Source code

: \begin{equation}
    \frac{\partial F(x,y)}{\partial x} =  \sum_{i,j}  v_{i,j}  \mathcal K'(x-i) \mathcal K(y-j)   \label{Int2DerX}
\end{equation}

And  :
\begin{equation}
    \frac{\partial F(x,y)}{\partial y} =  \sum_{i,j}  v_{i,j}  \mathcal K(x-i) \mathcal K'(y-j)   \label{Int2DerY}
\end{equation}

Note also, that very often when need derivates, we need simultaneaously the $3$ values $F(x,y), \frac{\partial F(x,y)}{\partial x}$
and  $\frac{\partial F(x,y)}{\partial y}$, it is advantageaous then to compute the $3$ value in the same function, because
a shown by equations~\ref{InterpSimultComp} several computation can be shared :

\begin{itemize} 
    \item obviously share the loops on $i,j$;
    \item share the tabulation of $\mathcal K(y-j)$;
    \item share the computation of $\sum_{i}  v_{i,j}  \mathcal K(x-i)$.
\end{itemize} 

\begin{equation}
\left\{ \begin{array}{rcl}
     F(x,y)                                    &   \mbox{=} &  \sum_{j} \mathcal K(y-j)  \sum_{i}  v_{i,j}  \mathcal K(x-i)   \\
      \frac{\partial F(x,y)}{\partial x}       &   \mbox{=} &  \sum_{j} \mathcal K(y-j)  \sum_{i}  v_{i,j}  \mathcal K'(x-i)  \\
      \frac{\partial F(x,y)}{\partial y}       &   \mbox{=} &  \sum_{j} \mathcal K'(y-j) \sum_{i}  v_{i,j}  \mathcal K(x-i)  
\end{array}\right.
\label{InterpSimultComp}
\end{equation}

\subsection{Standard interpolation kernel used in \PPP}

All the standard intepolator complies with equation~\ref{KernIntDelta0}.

- About this task: Set the whole listing down again, unchanged.

- Response:
Source code

: \begin{equation}
    \frac{\partial F(x,y)}{\partial x} =  \sum_{i,j}  v_{i,j}  \mathcal K'(x-i) \mathcal K(y-j)   \label{Int2DerX}
\end{equation}

And  :
\begin{equation}
    \frac{\partial F(x,y)}{\partial y} =  \sum_{i,j}  v_{i,j}  \mathcal K(x-i) \mathcal K'(y-j)   \label{Int2DerY}
\end{equation}

Note also, that very often when need derivates, we need simultaneaously the $3$ values $F(x,y), \frac{\partial F(x,y)}{\partial x}$
and  $\frac{\partial F(x,y)}{\partial y}$, it is advantageaous then to compute the $3$ value in the same function, because
a shown by equations~\ref{InterpSimultComp} several computation can be shared :

\begin{itemize} 
    \item obviously share the loops on $i,j$;
    \item share the tabulation of $\mathcal K(y-j)$;
    \item share the computation of $\sum_{i}  v_{i,j}  \mathcal K(x-i)$.
\end{itemize} 

\begin{equation}
\left\{ \begin{array}{rcl}
     F(x,y)                                    &   \mbox{=} &  \sum_{j} \mathcal K(y-j)  \sum_{i}  v_{i,j}  \mathcal K(x-i)   \\
      \frac{\partial F(x,y)}{\partial x}       &   \mbox{=} &  \sum_{j} \mathcal K(y-j)  \sum_{i}  v_{i,j}  \mathcal K'(x-i)  \\
      \frac{\partial F(x,y)}{\partial y}       &   \mbox{=} &  \sum_{j} \mathcal K'(y-j) \sum_{i}  v_{i,j}  \mathcal K(x-i)  
\end{array}\right.
\label{InterpSimultComp}
\end{equation}

\subsection{Standard interpolation kernel used in \PPP}

All the standard intepolator complies with equation~\ref{KernIntDelta0}.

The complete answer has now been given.